Broadcasting change: in empathic dialogue with Duffy and Jennings’s graphic novel adaptation of Octavia Butler’s Parable of the Sower

By Heather Thaxter.

This academic article explores Octavia Butler’s 1993 novel Parable of the Sower and its 2020 graphic novel adaptation by Damian Duffy and John Jennings. It analyzes the medium-specificity of the adaptation by applying a combined theoretical approach that incorporates cognitive narratology and narrative empathy. A discursive dialogue between the two media facilitates a critical evaluation of the potential for Parable to evoke character empathy leading to prosocial action. The prescient themes in Parable, and the timing of the adaptation’s publication facilitates informed ongoing dialogue around change. 
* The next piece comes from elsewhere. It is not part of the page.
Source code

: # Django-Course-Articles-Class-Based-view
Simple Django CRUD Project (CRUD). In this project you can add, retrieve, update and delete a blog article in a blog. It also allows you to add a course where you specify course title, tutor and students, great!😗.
“This book lives. It breathes, moves, feels, clamors for your attention, insists on bearing witness, insists on being heard,” declares Nalo Hopkinson in her introduction to Duffy and Jennings’s (2020) graphic novel adaptation of Octavia Butler’s Parable of the Sower. After decades hovering conspicuously on the periphery of literary acceptance, science fiction and graphic novels refute their much-maligned reputations, and produce an alternative canon by joining forces. Narratives of space exploration, time travel, aliens, and meta-human superheroes disturb the grand narratives because they employ such tropes to explore the notion of the ‘other.’ Challenging the presumptions of texts that adhere to the model of white Western hierarchy, many contemporary speculative fiction narratives stage encounters between vastly different perspectives and cultures, and give agency to the ‘other.’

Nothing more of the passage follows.